:: DATA

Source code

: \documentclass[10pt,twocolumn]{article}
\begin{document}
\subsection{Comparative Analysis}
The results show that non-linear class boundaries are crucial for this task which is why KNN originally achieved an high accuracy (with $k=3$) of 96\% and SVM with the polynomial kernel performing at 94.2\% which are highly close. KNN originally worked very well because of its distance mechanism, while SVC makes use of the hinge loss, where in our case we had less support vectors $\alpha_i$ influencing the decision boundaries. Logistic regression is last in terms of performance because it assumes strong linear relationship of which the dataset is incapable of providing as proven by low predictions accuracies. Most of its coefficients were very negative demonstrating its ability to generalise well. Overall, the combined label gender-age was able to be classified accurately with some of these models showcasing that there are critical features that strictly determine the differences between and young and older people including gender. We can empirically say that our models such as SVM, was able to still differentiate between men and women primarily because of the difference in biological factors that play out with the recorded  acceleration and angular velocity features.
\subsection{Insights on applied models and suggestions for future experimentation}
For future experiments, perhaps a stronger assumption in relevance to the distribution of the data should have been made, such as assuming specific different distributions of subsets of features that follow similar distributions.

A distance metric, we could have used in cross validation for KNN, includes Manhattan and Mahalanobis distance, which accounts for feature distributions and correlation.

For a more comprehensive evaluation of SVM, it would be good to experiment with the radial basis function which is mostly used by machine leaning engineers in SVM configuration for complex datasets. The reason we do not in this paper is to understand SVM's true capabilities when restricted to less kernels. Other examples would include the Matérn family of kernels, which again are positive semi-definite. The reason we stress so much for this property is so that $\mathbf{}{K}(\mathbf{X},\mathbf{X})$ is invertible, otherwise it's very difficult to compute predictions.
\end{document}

::::

TASK DETAILS - What you return must match the data above character for character.

REPLY TO THE EXERCISE -
Source code

: \documentclass[10pt,twocolumn]{article}
\begin{document}
\subsection{Comparative Analysis}
The results show that non-linear class boundaries are crucial for this task which is why KNN originally achieved an high accuracy (with $k=3$) of 96\% and SVM with the polynomial kernel performing at 94.2\% which are highly close. KNN originally worked very well because of its distance mechanism, while SVC makes use of the hinge loss, where in our case we had less support vectors $\alpha_i$ influencing the decision boundaries. Logistic regression is last in terms of performance because it assumes strong linear relationship of which the dataset is incapable of providing as proven by low predictions accuracies. Most of its coefficients were very negative demonstrating its ability to generalise well. Overall, the combined label gender-age was able to be classified accurately with some of these models showcasing that there are critical features that strictly determine the differences between and young and older people including gender. We can empirically say that our models such as SVM, was able to still differentiate between men and women primarily because of the difference in biological factors that play out with the recorded  acceleration and angular velocity features.
\subsection{Insights on applied models and suggestions for future experimentation}
For future experiments, perhaps a stronger assumption in relevance to the distribution of the data should have been made, such as assuming specific different distributions of subsets of features that follow similar distributions.

A distance metric, we could have used in cross validation for KNN, includes Manhattan and Mahalanobis distance, which accounts for feature distributions and correlation.

For a more comprehensive evaluation of SVM, it would be good to experiment with the radial basis function which is mostly used by machine leaning engineers in SVM configuration for complex datasets. The reason we do not in this paper is to understand SVM's true capabilities when restricted to less kernels. Other examples would include the Matérn family of kernels, which again are positive semi-definite. The reason we stress so much for this property is so that $\mathbf{}{K}(\mathbf{X},\mathbf{X})$ is invertible, otherwise it's very difficult to compute predictions.
\end{document}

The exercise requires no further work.